Hören Sie zu, Herr Neumann.

Sie stellen sich hier hin, lieber Kollege Böwer, und meinen, mit einem zu 90 Prozent von der CDU abgeschriebenen Antrag Politik machen zu können und Glaubwürdigkeit in einem Feld zu erhalten, in dem gerade Sie, lieber Kollege Böwer, bisher nur durch Populismus aufgefallen sind.

Die CDU-Bürgerschaftsfraktion braucht keine SPD-Oppositionsoberlehrer und Ihre hier vorgetäuschte Unterstützung schon gar nicht.

(Beifall bei der CDU – Ingo Egloff SPD: Das ist ein bisschen schwach, Herr Kollege!)

Die Abgeordneten aus dem Jugendausschuss und dem PUA – Sie haben das angesprochen, lieber Kollege Böwer, – haben sich tatsächlich Ende September mit einem Positionspapier zur Situation und zur Weiterentwicklung der Geschlossenen Unterbringung geäußert. Hierbei gab es – aber anders, als von Ihnen dargestellt –, keinen Dissens mit der Behörde für Soziales, Familie, Gesundheit und Verbraucherschutz.

Aus der Evaluation des Deutschen Jugendinstituts, die Sie kennen, ergaben sich Handlungsbedarfe, die sich mit den Empfehlungen des von Ihnen angesprochenen Professor Bernzen decken und die im Dezember 2005 als Gutachten der Öffentlichkeit vorgestellt worden sind.

Wie ist denn die Situation? Die meisten mit dem Indikator Delinquenz durch die Familiengerichte in der GUF eingewiesenen Jungen sind aggressiv, haben Schulprobleme, sind schon aus anderen Maßnahmen oder von Familien weggelaufen. Ein Schulverweigerer allerdings, lieber Kollege Böwer, muss nicht automatisch delinquent werden, aber tatsächlich ist oder war fast jeder delinquente Junge – und das haben wir im Parlamentarischen Untersuchungsausschuss auch ermittelt – schon einmal ein Schulverweigerer.

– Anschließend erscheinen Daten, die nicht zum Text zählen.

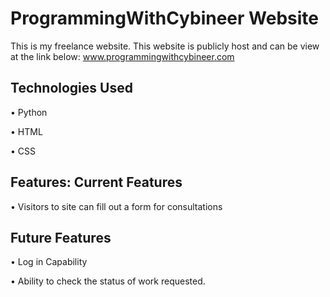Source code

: # ProgrammingWithCybineer Website

This is my freelance website. This website is publicly host and can be view at the link below:
www.programmingwithcybineer.com

## Technologies Used

•	Python

•	HTML

•	CSS

## Features: Current Features

•	Visitors to site can fill out a form for consultations

## Future Features

•	Log in Capability

•	Ability to check the status of work requested.
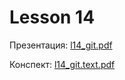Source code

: # Lesson 14

Презентация: [l14_git.pdf](https://github.com/ait-tr/cohort40.2/blob/main/basic_programming/lesson_14/presentation/l14_git.pdf)

Конспект: [l14_git.text.pdf](https://github.com/ait-tr/cohort40.2/blob/main/basic_programming/lesson_14/presentation/l14_git.text.pdf)
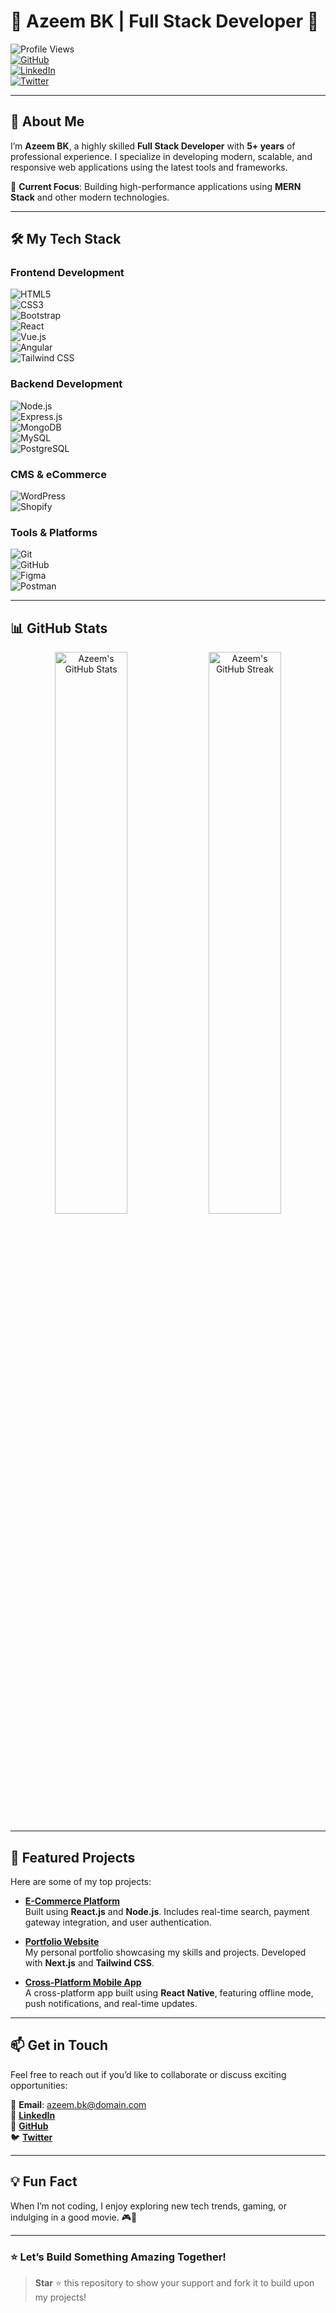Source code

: # 🌟 Azeem BK | Full Stack Developer 🌟  

![Profile Views](https://komarev.com/ghpvc/?username=azeembk&color=blueviolet)  
[![GitHub](https://img.shields.io/badge/GitHub-Profile-blue?logo=github)](https://github.com/azeembk)  
[![LinkedIn](https://img.shields.io/badge/LinkedIn-Connect-blue?logo=linkedin)](https://linkedin.com/in/azeembk)  
[![Twitter](https://img.shields.io/badge/Twitter-Follow-blue?logo=twitter)](https://twitter.com/azeembk)

---

## 🚀 About Me  

I’m **Azeem BK**, a highly skilled **Full Stack Developer** with **5+ years** of professional experience. I specialize in developing modern, scalable, and responsive web applications using the latest tools and frameworks.  

🎯 **Current Focus**: Building high-performance applications using **MERN Stack** and other modern technologies.  

---

## 🛠️ My Tech Stack  

### **Frontend Development**  
![HTML5](https://img.shields.io/badge/HTML5-E34F26?logo=html5&logoColor=white)  
![CSS3](https://img.shields.io/badge/CSS3-1572B6?logo=css3&logoColor=white)  
![Bootstrap](https://img.shields.io/badge/Bootstrap-563D7C?logo=bootstrap&logoColor=white)  
![React](https://img.shields.io/badge/React-61DAFB?logo=react&logoColor=black)  
![Vue.js](https://img.shields.io/badge/Vue.js-4FC08D?logo=vue.js&logoColor=white)  
![Angular](https://img.shields.io/badge/Angular-DD0031?logo=angular&logoColor=white)  
![Tailwind CSS](https://img.shields.io/badge/Tailwind%20CSS-38B2AC?logo=tailwind-css&logoColor=white)  

### **Backend Development**  
![Node.js](https://img.shields.io/badge/Node.js-339933?logo=node.js&logoColor=white)  
![Express.js](https://img.shields.io/badge/Express.js-000000?logo=express&logoColor=white)  
![MongoDB](https://img.shields.io/badge/MongoDB-47A248?logo=mongodb&logoColor=white)  
![MySQL](https://img.shields.io/badge/MySQL-4479A1?logo=mysql&logoColor=white)  
![PostgreSQL](https://img.shields.io/badge/PostgreSQL-336791?logo=postgresql&logoColor=white)  

### **CMS & eCommerce**  
![WordPress](https://img.shields.io/badge/WordPress-21759B?logo=wordpress&logoColor=white)  
![Shopify](https://img.shields.io/badge/Shopify-7AB55C?logo=shopify&logoColor=white)  

### **Tools & Platforms**  
![Git](https://img.shields.io/badge/Git-F05032?logo=git&logoColor=white)  
![GitHub](https://img.shields.io/badge/GitHub-181717?logo=github&logoColor=white)  
![Figma](https://img.shields.io/badge/Figma-F24E1E?logo=figma&logoColor=white)  
![Postman](https://img.shields.io/badge/Postman-FF6C37?logo=postman&logoColor=white)  

---

## 📊 GitHub Stats  

<div align="center">
  <img src="https://github-readme-stats.vercel.app/api?username=azeembk&show_icons=true&theme=radical" alt="Azeem's GitHub Stats" width="48%"/>
  <img src="https://github-readme-streak-stats.herokuapp.com/?user=azeembk&theme=radical" alt="Azeem's GitHub Streak" width="48%"/>
</div>  

---

## 💼 Featured Projects  

Here are some of my top projects:  

- **[E-Commerce Platform](#)**  
  Built using **React.js** and **Node.js**. Includes real-time search, payment gateway integration, and user authentication.

- **[Portfolio Website](#)**  
  My personal portfolio showcasing my skills and projects. Developed with **Next.js** and **Tailwind CSS**.

- **[Cross-Platform Mobile App](#)**  
  A cross-platform app built using **React Native**, featuring offline mode, push notifications, and real-time updates.

---

## 📫 Get in Touch  

Feel free to reach out if you’d like to collaborate or discuss exciting opportunities:  

📧 **Email**: azeem.bk@domain.com  
💼 [**LinkedIn**](#)  
🐙 [**GitHub**](#)  
🐦 [**Twitter**](#)  

---

## 💡 Fun Fact  

When I’m not coding, I enjoy exploring new tech trends, gaming, or indulging in a good movie. 🎮🍿  

---

### ⭐ **Let’s Build Something Amazing Together!**  

> **Star** ⭐ this repository to show your support and fork it to build upon my projects!
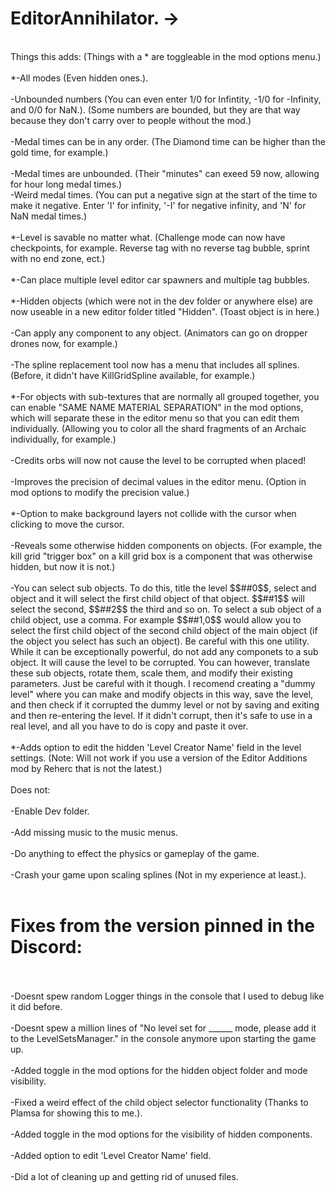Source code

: # EditorAnnihilator. ->
<br/>
Things this adds:  (Things with a * are toggleable in the mod options menu.)<br/>
<br/>
*-All modes (Even hidden ones.).<br/>
<br/>
-Unbounded numbers (You can even enter 1/0 for Infintity, -1/0 for -Infinity, and 0/0 for NaN.). (Some numbers are bounded, but they are that way because they don't carry over to people without the mod.)<br/>
<br/>
-Medal times can be in any order. (The Diamond time can be higher than the gold time, for example.)<br/>
<br/>
-Medal times are unbounded. (Their "minutes" can exeed 59 now, allowing for hour long medal times.)
<br/>
-Weird medal times. (You can put a negative sign at the start of the time to make it negative. Enter 'I' for infinity, '-I' for negative infinity, and 'N' for NaN medal times.)<br/>
<br/>
*-Level is savable no matter what. (Challenge mode can now have checkpoints, for example. Reverse tag with no reverse tag bubble, sprint with no end zone, ect.)<br/>
<br/>
*-Can place multiple level editor car spawners and multiple tag bubbles.<br/>
<br/>*-Hidden objects (which were not in the dev folder or anywhere else) are now useable in a new editor folder titled "Hidden". (Toast object is in here.)<br/>
<br/>-Can apply any component to any object. (Animators can go on dropper drones now, for example.)<br/>
<br/>-The spline replacement tool now has a menu that includes all splines. (Before, it didn't have KillGridSpline available, for example.)<br/>
<br/>*-For objects with sub-textures that are normally all grouped together, you can enable "SAME NAME MATERIAL SEPARATION" in the mod options, which will separate these in the editor menu so that you can edit them individually. (Allowing you to color all the shard fragments of an Archaic individually, for example.)<br/>
<br/>-Credits orbs will now not cause the level to be corrupted when placed!<br/>
<br/>-Improves the precision of decimal values in the editor menu. (Option in mod options to modify the precision value.)<br/>
<br/>*-Option to make background layers not collide with the cursor when clicking to move the cursor.<br/>
<br/>-Reveals some otherwise hidden components on objects. (For example, the kill grid "trigger box" on a kill grid box is a component that was otherwise hidden, but now it is not.)<br/>
<br/>-You can select sub objects. To do this, title the level $$##0$$, select and object and it will select the first child object of that object. $$##1$$ will select the second, $$##2$$ the third and so on. To select a sub object of a child object, use a comma. For example $$##1,0$$ would allow you to select the first child object of the second child object of the main object (if the object you select has such an object). Be careful with this one utility. While it can be exceptionally powerful, do not add any componets to a sub object. It will cause the level to be corrupted. You can however, translate these sub objects, rotate them, scale them, and modify their existing parameters. Just be careful with it though. I recomend creating a "dummy level" where you can make and modify objects in this way, save the level, and then check if it corrupted the dummy level or not by saving and exiting and then re-entering the level. If it didn't corrupt, then it's safe to use in a real level, and all you have to do is copy and paste it over.<br/>
<br/>*-Adds option to edit the hidden 'Level Creator Name' field in the level settings. (Note: Will not work if you use a version of the Editor Additions mod by Reherc that is not the latest.)<br/>
<br/>
Does not:<br/>
<br/>-Enable Dev folder.<br/>
<br/>-Add missing music to the music menus.<br/>
<br/>-Do anything to effect the physics or gameplay of the game.<br/>
<br/>-Crash your game upon scaling splines (Not in my experience at least.).<br/>
<br/>

# Fixes from the version pinned in the Discord:
<br/>
<br/>-Doesnt spew random Logger things in the console that I used to debug like it did before.<br/>
<br/>-Doesnt spew a million lines of "No level set for ______ mode, please add it to the LevelSetsManager." in the console anymore upon starting the game up.<br/>
<br/>-Added toggle in the mod options for the hidden object folder and mode visibility.<br/>
<br/>-Fixed a weird effect of the child object selector functionality (Thanks to Plamsa for showing this to me.).<br/>
<br/>-Added toggle in the mod options for the visibility of hidden components.<br/>
<br/>-Added option to edit 'Level Creator Name' field.<br/>
<br/>-Did a lot of cleaning up and getting rid of unused files.<br/>
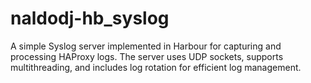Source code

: # naldodj-hb_syslog
A simple Syslog server implemented in Harbour for capturing and processing HAProxy logs. The server uses UDP sockets, supports multithreading, and includes log rotation for efficient log management.
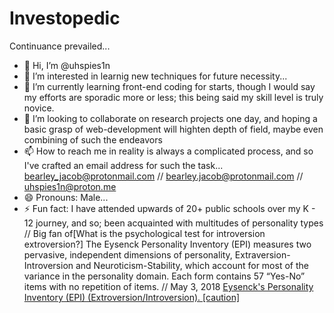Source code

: # Investopedic
Continuance prevailed...
- 👋 Hi, I’m @uhspies1n
- 👀 I’m interested in learnig new techniques for future necessity...
- 🌱 I’m currently learning front-end coding for starts, though I would say my efforts are sporadic more or less; this being said my skill level is truly novice.
- 💞️ I’m looking to collaborate on research projects one day, and hoping a basic grasp of web-development will highten depth of field, maybe even combining of such the endeavors 
- 📫 How to reach me in reality is always a complicated process, and so I've crafted an email address for such the task... bearley_jacob@protonmail.com // bearley.jacob@protonmail.com // uhspies1n@proton.me
- 😄 Pronouns: Male...
- ⚡ Fun fact: I have attended upwards of 20+ public schools over my K - 12 journey, and so; been acquainted with multitudes of personality types // Big fan of[What is the psychological test for introversion extroversion?]
The Eysenck Personality Inventory (EPI) measures two pervasive, independent dimensions of personality, Extraversion-Introversion and Neuroticism-Stability, which account for most of the variance in the personality domain. Each form contains 57 “Yes-No” items with no repetition of items. // May 3, 2018
<a href='https://chsresults.com/blog/test/eysencks-personality-inventory-epi-extroversionintroversion/#:~:text=The%20Eysenck%20Personality%20Inventory%20(EPI,with%20no%20repetition%20of%20items'>Eysenck's Personality Inventory (EPI) (Extroversion/Introversion). [caution] </a>
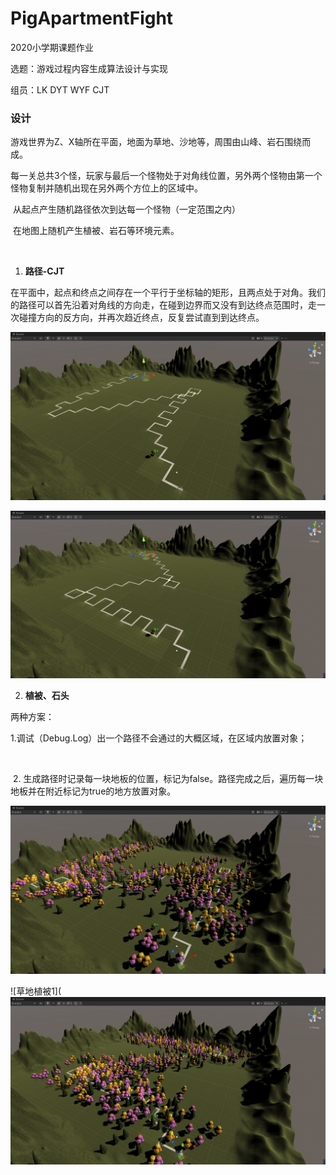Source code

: # PigApartmentFight
2020小学期课题作业

选题：游戏过程内容生成算法设计与实现

组员：LK DYT WYF CJT



### 设计

​	游戏世界为Z、X轴所在平面，地面为草地、沙地等，周围由山峰、岩石围绕而成。

​	每一关总共3个怪，玩家与最后一个怪物处于对角线位置，另外两个怪物由第一个怪物复制并随机出现在另外两个方位上的区域中。

​	从起点产生随机路径依次到达每一个怪物（一定范围之内）

​	在地图上随机产生植被、岩石等环境元素。

​	



1. **路径-CJT**

在平面中，起点和终点之间存在一个平行于坐标轴的矩形，且两点处于对角。我们的路径可以首先沿着对角线的方向走，在碰到边界而又没有到达终点范围时，走一次碰撞方向的反方向，并再次趋近终点，反复尝试直到到达终点。

![草地路径1](./mdres/Snipaste_2020-09-20_16-51-44.png)

![草地路径1](./mdres/Snipaste_2020-09-20_16-52-01.png)



2. **植被、石头**

两种方案：

​		1.调试（Debug.Log）出一个路径不会通过的大概区域，在区域内放置对象；

![]()

​		2. 生成路径时记录每一块地板的位置，标记为false。路径完成之后，遍历每一块地板并在附近标记为true的地方放置对象。

![草地植被1](./mdres/Snipaste_2020-09-20_16-50-28.png)

![草地植被1](![草地植被1](./mdres/Snipaste_2020-09-20_16-50-43.png)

Bei den meisten Fällen in der GUF ist von einer Multikausalität auszugehen. Ebenso verhält es sich nach unserer

Erfahrung bei Kindern und Jugendlichen im Drogen- und Prostitutionsmilieu.

(Glocke)

Ich möchte eben das Erinnerungsvermögen des Abgeordneten Heinemann ein wenig auffrischen. Bitte fahren Sie fort.

Diese teilweise stark traumatisierten Opferkinder und Jugendlichen kommen meist alle aus belasteten Familiensituationen, sind bereits weggelaufen und haben sowohl Schul- als auch häufig Drogenprobleme.

Daher, lieber Kollege Böwer, ist es richtig, dass man sich auch deren Probleme annimmt und das nicht aus Populismus, sondern aus Überzeugung.

(Michael Neumann SPD: Sie reden sich doch nur raus!)

Durch die von der Opposition und auch vom Kollegen Böwer zu verantwortende negative Berichterstattung wurde die Arbeit in der Einrichtung Feuerbergstraße in unverantwortlicher Weise erschwert und Familienrichter verunsichert.

(Beifall bei der CDU)

Es wird sehr schwer sein, für die positive Arbeit, die trotzdem in dieser Einrichtung stattfindet, zu werben und Familienrichter von dem pädagogischen Konzept zu überzeugen. Das haben Sie zu verantworten, liebe Kollegen in der Opposition, und nicht die Regierungsfraktion, die diese Einrichtung trägt.